– The K Zone –
December 3rd, 2018
One in 49 Million, by Ian Joffe
The hitting streak is among the most exciting phenomena of the game of baseball. We like to think them as incredible feats, accomplished only by a unique combination of mental and physical skills manifesting themselves over a month-long period. There is another view, however, on the creation of hitting streaks: that they are actually statistical likelihoods which are all but bound to occur within a given period of time, controlled by data’s randomness alone. Both explanations seem reasonable. The perfectly robotic sabermatrician would argue for the latter, for in a game driven by statistics, things like the hitting streak can be predicted rather perfectly using data and probability. But the first argument, too, has logical merit. Players are human, and it’s very possible that they are able to get “locked in” to some mechanical or psychological state that increases their odds of getting hits in each game.
To determine which argument is true, and if hitting streaks exist as anything more that statistical illusions, I compared data from baseball reference‘s play index about real hitting streaks to simulated data from a python program I wrote that determines the odds of certain hitting streaks occurring over a given time period. If the real MLB data matches the statistically expected data, it is reasonable to assume that real hitting streaks are based in nothing more than statistical probabilities, but if the MLB data is distinguishable from the expected results, it would appear that there is something special going on with players who have lengthy streaks.
To find the number of expected streaks in a given period of time, one must apply a geometric distribution, which is based on a string of events, each of which is labeled a success or a failure. The probability of a success, denoted by p is, in this case, a game played without a hit. A failure, then, is a game with a hit. To find the number of trials (games) it takes for a batter to not get a hit, or the number of consecutive games with a hit before a batter fails to get one, one applies two conditions. First, a batter must fail to get a hit in the game in question (p), and second, the hitter must get a hit in all previous games ((1 – p)x-1), where 1-p is the probability of a hit (or more specifically, the odds of not not getting a hit), and x is the number of the games in the streak, the last game being the one without a hit. So, the formula for the expected frequency of both conditions to occur is the product of the two, or (1 – p)(x-1)(p) . The data that I used extends from 2000-2018, over which the MLB batting average was .260. The average player had 3.134 at bats per game during that period (although this is a very, very slight overestimate because in order to avoid adding too many games without at bats for players like AL pitchers, I had to purge from my data players with less than one at bat per game on average). So p, the probability of not getting a hit in a game, equals (1-.260)3.134, or 0.389. From this, I was able to plug in and find the expected number of each length of hitting streak.

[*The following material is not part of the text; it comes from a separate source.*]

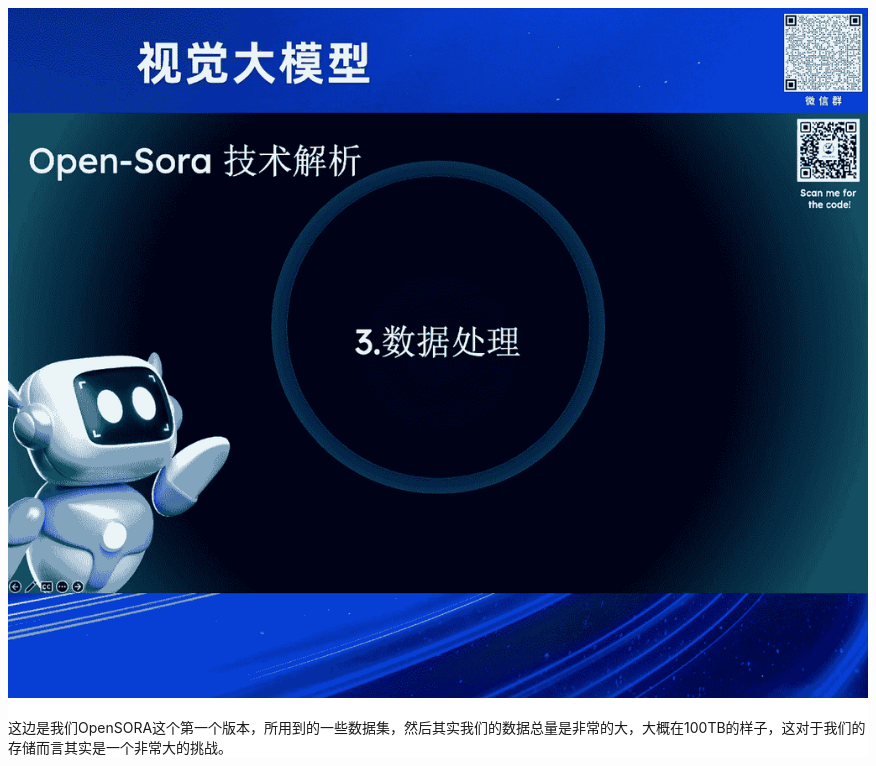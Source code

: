 ![](img/6a74c07d896e1a070763d22238b5c7e6_43.png)

这边是我们OpenSORA这个第一个版本，所用到的一些数据集，然后其实我们的数据总量是非常的大，大概在100TB的样子，这对于我们的存储而言其实是一个非常大的挑战。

To find the real number of hitting streaks since 2000, I wrote a script that put together data from baseball reference’s play index. The longest hitting streak in that period is Dan Uggla’s 33-game streak back in 2011, so I calculated the odds of each streak length up to there. Here were the results:
Looking at the shorter streaks where length < 9, the expected values are actually greater than the observed values, which suggests that getting in a short groove has no psychological or mechanical advantage. Having a three-game hitting streak does not make a player any more likely to have a four-game hitting streak. So, where did the extra frequencies go? For starters, the observed one-game streaks is much higher than the expected, which is strange. I have no explanation for that. But, a lot of frequencies went to longer streaks as well. Here’s the graph zoomed in on lengths > 10:
There’s a critical point after about 10 games where the observed frequencies overtake the expected frequencies, and they do so by a very significant amount. The chi-square P-value was way under 0.001. That’s probably because this effect becomes even more exaggerated as the hitting streaks get longer. Here’s the data for hitting streaks longer than 20 games:
The observed values start to lose their perfect exponential curve because of the smaller sample, but the effects are still very clear. Very, very few hitting streaks over 20 games are expected. Yet, many occurred. In total, the model expected 10.28 hitting streaks longer than 20 games in the 19-year period. We got 81 – an increase by nearly a factor of eight. The model predicted 1.49 hitting streaks of 23 games. The actual value: 14. The odds of a hitting streak like Dan Uggla’s occurring during the new millennium were just over 1 in 100. I would say we should consider ourselves lucky to be able to see such incredible statistical feats – and we are – but this is clearly more than luck. There is no way that so many of these lengthy hitting streaks occurred in a non-mental, non-physical game of randomness. While there is little evidence to suggest a 4-game hitting streak is any more likely than expected, it is clear that players are far more likely to go on hitting streaks over 20 games than statistics would expect. A player who already has a hit in 22 games is much more likely than expected to get a hit in the 23rd. This is probably because there’s little pressure involved on a short streak. I doubt a hitter would even be aware that they have a hit for four games in a row. But, as the steaks climb above 10 and 20 and the media starts to pay attention, it’s impossible not to be aware of them. For the players who perform well on the big stage, they start to improve. Based on the data, we can be all but certain that the mental factor is there.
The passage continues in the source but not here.